Turns out we were always filtering to time gaps longer then a day smh..
Instead tweak `detect_time_gaps()` to only return venue-gaps when
a `gap_dt_unit: str` is passed and pass `'days'` (like it was by default
before) from `dedupe()` though we should really pass in an actual venue
gap duration in the future.
---
 piker/tsp/__init__.py |  7 +++-
 piker/tsp/_anal.py    | 91 ++++++++++++++++++++++++-------------------
 2 files changed, 55 insertions(+), 43 deletions(-)
diff --git a/piker/tsp/__init__.py b/piker/tsp/__init__.py
index 417b5f30..d79fbd0b 100644
--- a/piker/tsp/__init__.py
+++ b/piker/tsp/__init__.py
@@ -440,8 +440,11 @@ async def start_backfill(
             # broker says there never was or is no more history to pull
             except DataUnavailable:
                 log.warning(
-                    f'NO-MORE-DATA: backend {mod.name} halted history:\n'
-                    f'{timeframe}@{mkt.fqme}'
+                    f'NO-MORE-DATA in range?\n'
+                    f'`{mod.name}` halted history:\n'
+                    f'tf@fqme: {timeframe}@{mkt.fqme}\n'
+                    'bf_until <- last_start_dt:\n'
+                    f'{backfill_until_dt} <- {last_start_dt}\n'
                 )
 
                 # ugh, what's a better way?

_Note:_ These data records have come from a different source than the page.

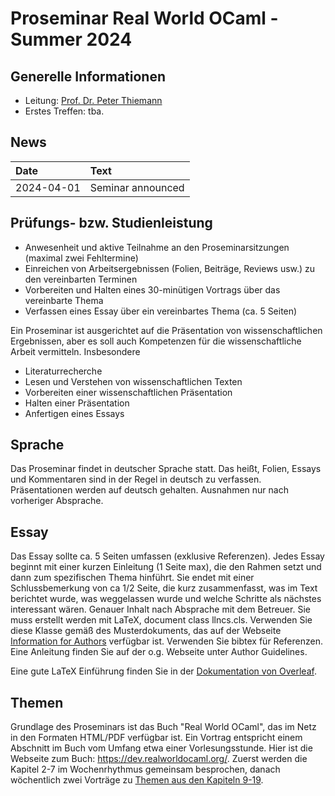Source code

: # Proseminar Real World OCaml - Summer 2024

## Generelle Informationen

- Leitung: [Prof. Dr. Peter Thiemann](team/thiemann.md)
- Erstes Treffen: tba.

## News

| Date | Text |
|:-----|:-----|
| 2024-04-01 | Seminar announced |

## Prüfungs- bzw. Studienleistung
- Anwesenheit und aktive Teilnahme an den Proseminarsitzungen (maximal zwei Fehltermine)
- Einreichen von Arbeitsergebnissen (Folien, Beiträge, Reviews usw.) zu den vereinbarten Terminen
- Vorbereiten und Halten eines 30-minütigen Vortrags über das vereinbarte Thema
- Verfassen eines Essay über ein vereinbartes Thema (ca. 5 Seiten)

Ein Proseminar ist ausgerichtet auf die Präsentation von wissenschaftlichen Ergebnissen, aber es soll auch Kompetenzen für die wissenschaftliche Arbeit vermitteln. Insbesondere

- Literaturrecherche
- Lesen und Verstehen von wissenschaftlichen Texten
- Vorbereiten einer wissenschaftlichen Präsentation
- Halten einer Präsentation
- Anfertigen eines Essays

## Sprache
Das Proseminar findet in deutscher Sprache statt. Das heißt, Folien, Essays und Kommentaren sind in der Regel in deutsch zu verfassen. Präsentationen werden auf deutsch gehalten. Ausnahmen nur nach vorheriger Absprache.

## Essay
Das Essay sollte ca. 5 Seiten umfassen (exklusive Referenzen). 
Jedes Essay beginnt mit einer kurzen Einleitung (1 Seite max), die den Rahmen setzt und dann zum spezifischen Thema hinführt.
Sie endet mit einer Schlussbemerkung von ca 1/2 Seite, die kurz zusammenfasst, was im Text berichtet wurde, was weggelassen wurde und welche Schritte als nächstes interessant wären. 
Genauer Inhalt nach Absprache mit dem Betreuer. 
Sie muss erstellt werden mit LaTeX, document class llncs.cls. 
Verwenden Sie diese Klasse gemäß des Musterdokuments, das auf der Webseite [Information for Authors](https://www.springer.com/gp/computer-science/lncs/conference-proceedings-guidelines) verfügbar ist. 
Verwenden Sie bibtex für Referenzen. Eine Anleitung finden Sie auf der o.g. 
Webseite unter Author Guidelines.

Eine gute LaTeX Einführung finden Sie in der [Dokumentation von Overleaf](https://www.overleaf.com/learn).

## Themen
Grundlage des Proseminars ist das Buch "Real World OCaml", das im Netz in den Formaten HTML/PDF verfügbar ist. Ein Vortrag entspricht einem Abschnitt im Buch vom Umfang etwa einer Vorlesungsstunde. Hier ist die Webseite zum Buch: https://dev.realworldocaml.org/. Zuerst werden die Kapitel 2-7 im Wochenrhythmus gemeinsam besprochen, danach wöchentlich zwei Vorträge zu [Themen aus den Kapiteln 9-19](https://proglang.informatik.uni-freiburg.de/teaching/proseminar/2022ss/Themen.pdf).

diff --git a/piker/tsp/_anal.py b/piker/tsp/_anal.py
index d99607c7..7ffdef2a 100644
--- a/piker/tsp/_anal.py
+++ b/piker/tsp/_anal.py
@@ -510,10 +510,10 @@ def iter_null_segs(
         )
 
 
-# TODO: move to ._pl_anal
 def with_dts(
     df: pl.DataFrame,
     time_col: str = 'time',
+
 ) -> pl.DataFrame:
     '''
     Insert datetime (casted) columns to a (presumably) OHLC sampled
@@ -529,9 +529,7 @@ def with_dts(
             column=pl.col(f'{time_col}_prev'),
         ).alias('dt_prev'),
         pl.col('dt').diff().alias('dt_diff'),
-    ]) #.with_columns(
-        # pl.col('dt').diff().dt.days().alias('days_dt_diff'),
-    # )
+    ])
 
 
 t_unit: Literal = Literal[
@@ -546,25 +544,23 @@ t_unit: Literal = Literal[
 
 
 def detect_time_gaps(
-    df: pl.DataFrame,
+    w_dts: pl.DataFrame,
 
     time_col: str = 'time',
     # epoch sampling step diff
     expect_period: float = 60,
 
-    # datetime diff unit and gap value
-    # crypto mkts
-    # gap_dt_unit: t_unit = 'minutes',
-    # gap_thresh: int = 1,
-
     # NOTE: legacy stock mkts have venue operating hours
     # and thus gaps normally no more then 1-2 days at
     # a time.
+    gap_thresh: float = 1.,
+
+    # TODO: allow passing in a frame of operating hours?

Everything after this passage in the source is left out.